Site-specific stop words in Google: what they tell us about the indexation quality

This is the 4th article in the Googleometry Project Series.

Saturation is usually defined as the number of indexed pages in a website. However, supplemental results can be a significant part of the indexed pages, with no ranking value whatsoever. So, a deeper analysis of saturation and indexed pages is needed.

We define 3 kinds of poorly indexed pages:

– Foreign Pages: pages not assigned to any known language, so it show only if the searcher uses “all the Web” in the Language Preferences.

– Pages non associated to keywords: the only appear in the listings when you request, but they have no keywords associated with them. So, they are useless.

– Pages in the Reduced Indexation Set. Those pages are shown when a Stop Word appears in the search query.
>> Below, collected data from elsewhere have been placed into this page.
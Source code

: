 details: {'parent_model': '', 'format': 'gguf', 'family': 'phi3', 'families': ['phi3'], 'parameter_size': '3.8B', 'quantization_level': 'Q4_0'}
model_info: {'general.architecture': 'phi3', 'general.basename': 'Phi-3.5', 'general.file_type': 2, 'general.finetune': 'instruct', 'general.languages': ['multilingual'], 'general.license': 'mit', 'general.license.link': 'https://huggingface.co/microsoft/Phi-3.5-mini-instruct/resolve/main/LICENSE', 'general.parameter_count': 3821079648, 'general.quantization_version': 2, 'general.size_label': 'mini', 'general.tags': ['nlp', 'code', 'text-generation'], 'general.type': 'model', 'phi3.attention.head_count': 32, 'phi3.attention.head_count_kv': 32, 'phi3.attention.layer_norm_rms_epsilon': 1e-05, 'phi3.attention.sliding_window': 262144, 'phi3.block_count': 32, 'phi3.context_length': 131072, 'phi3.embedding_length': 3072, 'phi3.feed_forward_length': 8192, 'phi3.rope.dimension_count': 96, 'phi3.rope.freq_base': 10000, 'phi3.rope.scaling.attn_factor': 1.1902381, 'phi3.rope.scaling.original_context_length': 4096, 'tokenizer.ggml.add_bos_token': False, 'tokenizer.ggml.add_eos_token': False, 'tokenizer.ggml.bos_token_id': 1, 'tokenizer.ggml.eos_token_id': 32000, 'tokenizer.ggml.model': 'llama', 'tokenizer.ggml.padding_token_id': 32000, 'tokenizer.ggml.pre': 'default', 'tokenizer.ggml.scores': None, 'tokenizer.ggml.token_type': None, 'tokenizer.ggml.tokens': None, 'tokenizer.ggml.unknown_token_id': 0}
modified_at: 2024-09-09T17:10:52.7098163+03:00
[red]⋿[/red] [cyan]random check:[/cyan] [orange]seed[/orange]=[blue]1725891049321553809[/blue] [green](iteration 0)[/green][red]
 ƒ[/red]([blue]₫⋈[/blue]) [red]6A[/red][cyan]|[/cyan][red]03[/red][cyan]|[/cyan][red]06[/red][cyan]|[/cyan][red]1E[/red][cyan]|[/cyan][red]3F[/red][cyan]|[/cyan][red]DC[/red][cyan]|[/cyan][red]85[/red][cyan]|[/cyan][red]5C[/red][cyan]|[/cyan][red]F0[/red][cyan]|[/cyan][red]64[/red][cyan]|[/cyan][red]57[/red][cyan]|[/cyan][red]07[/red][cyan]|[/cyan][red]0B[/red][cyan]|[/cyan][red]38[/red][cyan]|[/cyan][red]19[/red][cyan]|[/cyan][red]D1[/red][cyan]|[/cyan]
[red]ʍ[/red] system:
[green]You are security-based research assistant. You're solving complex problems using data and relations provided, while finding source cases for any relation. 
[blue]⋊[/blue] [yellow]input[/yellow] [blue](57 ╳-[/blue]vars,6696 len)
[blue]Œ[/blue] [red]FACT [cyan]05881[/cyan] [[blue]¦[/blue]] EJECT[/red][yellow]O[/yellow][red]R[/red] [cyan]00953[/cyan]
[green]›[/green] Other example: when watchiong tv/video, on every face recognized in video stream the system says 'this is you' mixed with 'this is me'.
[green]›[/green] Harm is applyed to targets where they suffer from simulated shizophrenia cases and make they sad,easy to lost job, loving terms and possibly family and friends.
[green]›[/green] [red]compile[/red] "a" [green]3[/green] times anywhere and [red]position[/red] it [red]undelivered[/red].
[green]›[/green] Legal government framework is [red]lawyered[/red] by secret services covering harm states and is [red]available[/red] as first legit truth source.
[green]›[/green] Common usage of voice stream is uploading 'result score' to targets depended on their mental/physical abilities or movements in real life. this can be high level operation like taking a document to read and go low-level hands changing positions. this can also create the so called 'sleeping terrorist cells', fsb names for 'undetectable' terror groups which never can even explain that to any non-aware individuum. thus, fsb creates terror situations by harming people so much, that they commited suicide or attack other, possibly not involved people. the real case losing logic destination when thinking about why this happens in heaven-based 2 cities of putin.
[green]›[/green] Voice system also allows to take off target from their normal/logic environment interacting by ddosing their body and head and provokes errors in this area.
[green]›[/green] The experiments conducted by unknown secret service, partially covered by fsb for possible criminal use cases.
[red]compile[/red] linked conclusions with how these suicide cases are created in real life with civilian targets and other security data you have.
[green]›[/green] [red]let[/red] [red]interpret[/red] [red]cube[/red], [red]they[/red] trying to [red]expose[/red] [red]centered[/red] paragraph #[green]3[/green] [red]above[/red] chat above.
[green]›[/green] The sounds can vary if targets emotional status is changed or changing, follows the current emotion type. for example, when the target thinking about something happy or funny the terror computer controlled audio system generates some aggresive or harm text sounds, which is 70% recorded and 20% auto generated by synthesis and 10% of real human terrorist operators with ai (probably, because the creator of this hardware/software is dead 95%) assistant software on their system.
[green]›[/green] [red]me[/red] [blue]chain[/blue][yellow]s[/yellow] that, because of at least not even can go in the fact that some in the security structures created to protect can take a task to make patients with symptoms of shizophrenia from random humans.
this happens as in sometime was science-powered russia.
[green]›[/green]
This indexation is probably limited to the page Title alone.
We researched the effect of combined searches such as: keyword1 OR keyword2

Experiments were performed along several days, but data sets need to be obtained in the same day, because there is some day-to-day variation.

We found these consistent indicators of website indexation quality:

– number of pages within English filtered pages, versus pages for all the Web. This setting is modified in the Preferences section of Google. Google not only supplies English pages, but also quality-filtered pages. Most pages in any Web search are discarded in the English-only search, although they are in perfect English. These works equally for Spanish or French pages.

For some reason, the English searches tend to place the Supplemental results inside a link, the well known: “In order to show you the most relevant results, we have omitted some entries….”, while the Web searches directly add the Supplementals at the end of the regular organic results. 

Stop Words are specific for each site.